What you should do -
Output the data exactly, with every line intact.

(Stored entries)
____
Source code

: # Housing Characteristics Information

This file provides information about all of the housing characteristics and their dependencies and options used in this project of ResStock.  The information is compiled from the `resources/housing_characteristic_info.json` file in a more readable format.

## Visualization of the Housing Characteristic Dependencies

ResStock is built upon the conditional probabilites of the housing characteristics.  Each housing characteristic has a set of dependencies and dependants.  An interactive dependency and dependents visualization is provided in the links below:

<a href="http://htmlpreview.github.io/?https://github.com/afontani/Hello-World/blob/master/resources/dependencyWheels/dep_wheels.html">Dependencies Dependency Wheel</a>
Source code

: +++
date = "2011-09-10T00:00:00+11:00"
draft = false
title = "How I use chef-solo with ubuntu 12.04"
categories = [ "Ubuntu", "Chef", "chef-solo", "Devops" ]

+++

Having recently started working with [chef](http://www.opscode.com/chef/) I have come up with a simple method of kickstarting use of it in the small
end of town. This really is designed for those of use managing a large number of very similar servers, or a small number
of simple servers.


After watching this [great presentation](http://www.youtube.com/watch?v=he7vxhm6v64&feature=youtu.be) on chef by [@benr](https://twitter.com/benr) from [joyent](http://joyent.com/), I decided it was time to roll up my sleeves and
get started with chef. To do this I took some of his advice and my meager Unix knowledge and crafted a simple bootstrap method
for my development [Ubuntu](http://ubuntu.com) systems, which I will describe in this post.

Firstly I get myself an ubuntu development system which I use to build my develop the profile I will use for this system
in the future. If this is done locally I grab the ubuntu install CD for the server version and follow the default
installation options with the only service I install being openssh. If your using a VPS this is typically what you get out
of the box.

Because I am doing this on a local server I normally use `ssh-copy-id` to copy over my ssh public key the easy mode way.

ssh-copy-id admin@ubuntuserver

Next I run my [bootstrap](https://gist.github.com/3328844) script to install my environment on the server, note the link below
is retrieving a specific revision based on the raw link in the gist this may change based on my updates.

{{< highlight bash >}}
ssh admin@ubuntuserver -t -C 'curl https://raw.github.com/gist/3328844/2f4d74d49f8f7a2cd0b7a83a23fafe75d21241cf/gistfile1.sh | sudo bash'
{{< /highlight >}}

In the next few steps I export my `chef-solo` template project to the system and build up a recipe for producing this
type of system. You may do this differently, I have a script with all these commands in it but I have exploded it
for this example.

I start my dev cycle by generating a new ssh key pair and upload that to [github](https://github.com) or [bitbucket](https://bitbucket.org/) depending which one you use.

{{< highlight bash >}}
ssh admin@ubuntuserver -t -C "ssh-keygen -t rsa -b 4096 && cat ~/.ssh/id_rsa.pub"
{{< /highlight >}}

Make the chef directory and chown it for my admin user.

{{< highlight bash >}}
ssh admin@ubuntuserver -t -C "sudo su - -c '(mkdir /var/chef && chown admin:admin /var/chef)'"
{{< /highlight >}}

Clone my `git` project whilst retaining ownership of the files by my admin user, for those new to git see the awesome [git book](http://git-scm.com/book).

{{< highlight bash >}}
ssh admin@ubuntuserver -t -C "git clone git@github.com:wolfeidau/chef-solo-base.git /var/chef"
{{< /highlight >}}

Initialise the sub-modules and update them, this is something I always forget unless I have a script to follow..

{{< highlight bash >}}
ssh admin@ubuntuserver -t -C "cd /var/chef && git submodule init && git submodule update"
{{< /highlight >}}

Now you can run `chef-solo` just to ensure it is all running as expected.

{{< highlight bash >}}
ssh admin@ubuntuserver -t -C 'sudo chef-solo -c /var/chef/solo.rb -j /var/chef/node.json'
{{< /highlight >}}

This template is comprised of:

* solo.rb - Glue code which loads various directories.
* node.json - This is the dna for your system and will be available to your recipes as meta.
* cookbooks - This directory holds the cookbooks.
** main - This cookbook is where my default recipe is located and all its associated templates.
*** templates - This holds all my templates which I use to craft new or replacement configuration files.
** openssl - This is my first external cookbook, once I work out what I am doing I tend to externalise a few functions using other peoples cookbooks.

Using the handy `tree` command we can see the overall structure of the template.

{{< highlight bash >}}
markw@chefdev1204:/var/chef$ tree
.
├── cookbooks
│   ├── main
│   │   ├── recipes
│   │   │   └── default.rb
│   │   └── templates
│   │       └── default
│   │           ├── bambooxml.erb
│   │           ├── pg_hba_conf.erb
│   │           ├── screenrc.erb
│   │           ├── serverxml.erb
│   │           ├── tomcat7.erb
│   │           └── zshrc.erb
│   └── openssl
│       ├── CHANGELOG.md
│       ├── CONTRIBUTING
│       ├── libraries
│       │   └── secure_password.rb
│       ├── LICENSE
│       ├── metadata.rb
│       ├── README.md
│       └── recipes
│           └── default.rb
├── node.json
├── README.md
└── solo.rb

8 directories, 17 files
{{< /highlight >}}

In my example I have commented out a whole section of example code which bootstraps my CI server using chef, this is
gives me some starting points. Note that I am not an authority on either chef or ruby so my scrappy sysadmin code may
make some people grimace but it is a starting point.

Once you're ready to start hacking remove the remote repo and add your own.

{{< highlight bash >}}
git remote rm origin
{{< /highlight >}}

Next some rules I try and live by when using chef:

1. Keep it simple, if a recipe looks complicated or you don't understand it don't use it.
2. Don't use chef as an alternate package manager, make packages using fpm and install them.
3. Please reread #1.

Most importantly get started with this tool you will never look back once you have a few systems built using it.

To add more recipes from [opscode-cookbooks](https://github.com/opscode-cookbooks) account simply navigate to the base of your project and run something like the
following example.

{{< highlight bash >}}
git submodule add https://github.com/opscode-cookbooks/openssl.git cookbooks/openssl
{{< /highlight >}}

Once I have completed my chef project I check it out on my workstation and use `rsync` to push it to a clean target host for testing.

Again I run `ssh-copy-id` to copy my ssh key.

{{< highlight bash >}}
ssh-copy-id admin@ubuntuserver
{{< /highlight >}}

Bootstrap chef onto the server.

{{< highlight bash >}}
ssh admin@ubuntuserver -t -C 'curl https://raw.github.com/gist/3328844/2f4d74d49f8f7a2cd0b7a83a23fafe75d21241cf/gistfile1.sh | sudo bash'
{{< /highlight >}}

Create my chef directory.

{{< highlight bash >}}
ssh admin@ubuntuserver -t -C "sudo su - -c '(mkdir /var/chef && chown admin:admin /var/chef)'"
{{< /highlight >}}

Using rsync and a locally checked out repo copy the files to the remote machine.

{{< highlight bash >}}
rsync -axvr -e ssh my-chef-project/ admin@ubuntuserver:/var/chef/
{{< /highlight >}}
____
Result of the task -
Source code

: # Housing Characteristics Information

This file provides information about all of the housing characteristics and their dependencies and options used in this project of ResStock.  The information is compiled from the `resources/housing_characteristic_info.json` file in a more readable format.

## Visualization of the Housing Characteristic Dependencies

ResStock is built upon the conditional probabilites of the housing characteristics.  Each housing characteristic has a set of dependencies and dependants.  An interactive dependency and dependents visualization is provided in the links below:

<a href="http://htmlpreview.github.io/?https://github.com/afontani/Hello-World/blob/master/resources/dependencyWheels/dep_wheels.html">Dependencies Dependency Wheel</a>
Source code

: +++
date = "2011-09-10T00:00:00+11:00"
draft = false
title = "How I use chef-solo with ubuntu 12.04"
categories = [ "Ubuntu", "Chef", "chef-solo", "Devops" ]

+++

Having recently started working with [chef](http://www.opscode.com/chef/) I have come up with a simple method of kickstarting use of it in the small
end of town. This really is designed for those of use managing a large number of very similar servers, or a small number
of simple servers.


After watching this [great presentation](http://www.youtube.com/watch?v=he7vxhm6v64&feature=youtu.be) on chef by [@benr](https://twitter.com/benr) from [joyent](http://joyent.com/), I decided it was time to roll up my sleeves and
get started with chef. To do this I took some of his advice and my meager Unix knowledge and crafted a simple bootstrap method
for my development [Ubuntu](http://ubuntu.com) systems, which I will describe in this post.

Firstly I get myself an ubuntu development system which I use to build my develop the profile I will use for this system
in the future. If this is done locally I grab the ubuntu install CD for the server version and follow the default
installation options with the only service I install being openssh. If your using a VPS this is typically what you get out
of the box.

Because I am doing this on a local server I normally use `ssh-copy-id` to copy over my ssh public key the easy mode way.

ssh-copy-id admin@ubuntuserver

Next I run my [bootstrap](https://gist.github.com/3328844) script to install my environment on the server, note the link below
is retrieving a specific revision based on the raw link in the gist this may change based on my updates.

{{< highlight bash >}}
ssh admin@ubuntuserver -t -C 'curl https://raw.github.com/gist/3328844/2f4d74d49f8f7a2cd0b7a83a23fafe75d21241cf/gistfile1.sh | sudo bash'
{{< /highlight >}}

In the next few steps I export my `chef-solo` template project to the system and build up a recipe for producing this
type of system. You may do this differently, I have a script with all these commands in it but I have exploded it
for this example.

I start my dev cycle by generating a new ssh key pair and upload that to [github](https://github.com) or [bitbucket](https://bitbucket.org/) depending which one you use.

{{< highlight bash >}}
ssh admin@ubuntuserver -t -C "ssh-keygen -t rsa -b 4096 && cat ~/.ssh/id_rsa.pub"
{{< /highlight >}}

Make the chef directory and chown it for my admin user.

{{< highlight bash >}}
ssh admin@ubuntuserver -t -C "sudo su - -c '(mkdir /var/chef && chown admin:admin /var/chef)'"
{{< /highlight >}}

Clone my `git` project whilst retaining ownership of the files by my admin user, for those new to git see the awesome [git book](http://git-scm.com/book).

{{< highlight bash >}}
ssh admin@ubuntuserver -t -C "git clone git@github.com:wolfeidau/chef-solo-base.git /var/chef"
{{< /highlight >}}

Initialise the sub-modules and update them, this is something I always forget unless I have a script to follow..

{{< highlight bash >}}
ssh admin@ubuntuserver -t -C "cd /var/chef && git submodule init && git submodule update"
{{< /highlight >}}

Now you can run `chef-solo` just to ensure it is all running as expected.

{{< highlight bash >}}
ssh admin@ubuntuserver -t -C 'sudo chef-solo -c /var/chef/solo.rb -j /var/chef/node.json'
{{< /highlight >}}

This template is comprised of:

* solo.rb - Glue code which loads various directories.
* node.json - This is the dna for your system and will be available to your recipes as meta.
* cookbooks - This directory holds the cookbooks.
** main - This cookbook is where my default recipe is located and all its associated templates.
*** templates - This holds all my templates which I use to craft new or replacement configuration files.
** openssl - This is my first external cookbook, once I work out what I am doing I tend to externalise a few functions using other peoples cookbooks.

Using the handy `tree` command we can see the overall structure of the template.

{{< highlight bash >}}
markw@chefdev1204:/var/chef$ tree
.
├── cookbooks
│   ├── main
│   │   ├── recipes
│   │   │   └── default.rb
│   │   └── templates
│   │       └── default
│   │           ├── bambooxml.erb
│   │           ├── pg_hba_conf.erb
│   │           ├── screenrc.erb
│   │           ├── serverxml.erb
│   │           ├── tomcat7.erb
│   │           └── zshrc.erb
│   └── openssl
│       ├── CHANGELOG.md
│       ├── CONTRIBUTING
│       ├── libraries
│       │   └── secure_password.rb
│       ├── LICENSE
│       ├── metadata.rb
│       ├── README.md
│       └── recipes
│           └── default.rb
├── node.json
├── README.md
└── solo.rb

8 directories, 17 files
{{< /highlight >}}

In my example I have commented out a whole section of example code which bootstraps my CI server using chef, this is
gives me some starting points. Note that I am not an authority on either chef or ruby so my scrappy sysadmin code may
make some people grimace but it is a starting point.

Once you're ready to start hacking remove the remote repo and add your own.

{{< highlight bash >}}
git remote rm origin
{{< /highlight >}}

Next some rules I try and live by when using chef:

1. Keep it simple, if a recipe looks complicated or you don't understand it don't use it.
2. Don't use chef as an alternate package manager, make packages using fpm and install them.
3. Please reread #1.

Most importantly get started with this tool you will never look back once you have a few systems built using it.

To add more recipes from [opscode-cookbooks](https://github.com/opscode-cookbooks) account simply navigate to the base of your project and run something like the
following example.

{{< highlight bash >}}
git submodule add https://github.com/opscode-cookbooks/openssl.git cookbooks/openssl
{{< /highlight >}}

Once I have completed my chef project I check it out on my workstation and use `rsync` to push it to a clean target host for testing.

Again I run `ssh-copy-id` to copy my ssh key.

{{< highlight bash >}}
ssh-copy-id admin@ubuntuserver
{{< /highlight >}}

Bootstrap chef onto the server.

{{< highlight bash >}}
ssh admin@ubuntuserver -t -C 'curl https://raw.github.com/gist/3328844/2f4d74d49f8f7a2cd0b7a83a23fafe75d21241cf/gistfile1.sh | sudo bash'
{{< /highlight >}}

Create my chef directory.

{{< highlight bash >}}
ssh admin@ubuntuserver -t -C "sudo su - -c '(mkdir /var/chef && chown admin:admin /var/chef)'"
{{< /highlight >}}

Using rsync and a locally checked out repo copy the files to the remote machine.

{{< highlight bash >}}
rsync -axvr -e ssh my-chef-project/ admin@ubuntuserver:/var/chef/
{{< /highlight >}}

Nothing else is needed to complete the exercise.